The executive director, Jeremy Reynalds of Joy Junction, a ministry that has reached out to homeless families in Albuquerque, New Mexico for the past 17 years, says times are tough for his ministry and for others nationwide because of the slow economy. Joy Junction serves an average of 150 meals a day, seven days a week.
"We have to remind people delicately that ... even though awful things are happening around the world, even though we have a war going on, despite that, there are still homeless women, families, boys and girls, and we just continue to need ongoing help on a month-by-month basis," Reynalds says.
A recent report by the U.S. Department of Agriculture's Economic Research Service indicates that hunger and food insecurity in America has risen for the past three years in a row (a food-insecure household is defined as one that faces limited or uncertain availability of food).

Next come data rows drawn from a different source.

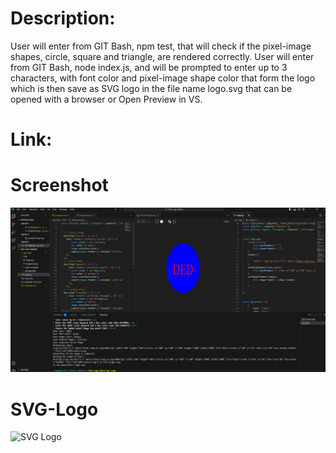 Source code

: # Description:

User will enter from GIT Bash, npm test, that will check if the pixel-image shapes, circle, square and triangle,  are rendered correctly.
User will enter from GIT Bash, node index.js, and will be prompted to enter up to 3 characters, with font color and pixel-image shape color that form the logo which is then save as SVG logo in the file name logo.svg that can be opened with a browser or Open Preview in VS.

# Link:


# Screenshot
![test](SVG%20Logo.PNG)
# SVG-Logo

![SVG Logo](https://github.com/HungQuocDang/SVG-Logo/assets/129162404/a304738b-2125-43a3-8630-46425887ab46)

Last year 34.9 million people (12.5%) lived in food-insecure households -- that is 1.26 million more people than the year before -- and that number includes 13.1 million children. And last year, 9.3 million people lived in households in which someone was hungry some of the time; and in about 567,000 households children went hungry -- that is about 100,000 more than the year before.
In addition, Bread for the World, an international Christian ministry seeking to address hunger, reports that more than 840 million people around the world are undernourished, and every day 31,000 children die from hunger-related causes. And even in the U.S., approximately one child in five lives in a household where someone is hungry or at risk of hunger.
Joy Junction was founded by Reynalds in 1986 as a way to reach out to entire families facing hardship. But now the ministry is facing hardship of its own as it is burdened with financial crisis, which he blames on the sluggish economy and decline in the stock market.
The director is hoping that people will be more generous in giving although the nation is at war, facing uncertain economy. He still believes God will fill up the needs of his ministry to accomplish its task through out the rest of the year.
"Otherwise, not only are we going to have a war in Iraq, and not only are we going to be having still to cope with the aftermath of 9-11, but we're going to end up minus one ministry for the homeless and also [minus] many others around the country," Reynalds says.
Reynalds is hoping along with others who are in the similar ministry that, as people see various rescue ministries and faith-based ministries working in communities around and being more persistent in making appeals, "they won't just dismiss those appeals, but will start to pray for these ministries and will start to ask the Lord to pour out his blessings on them on Thanksgiving and during the upcoming coming holiday season."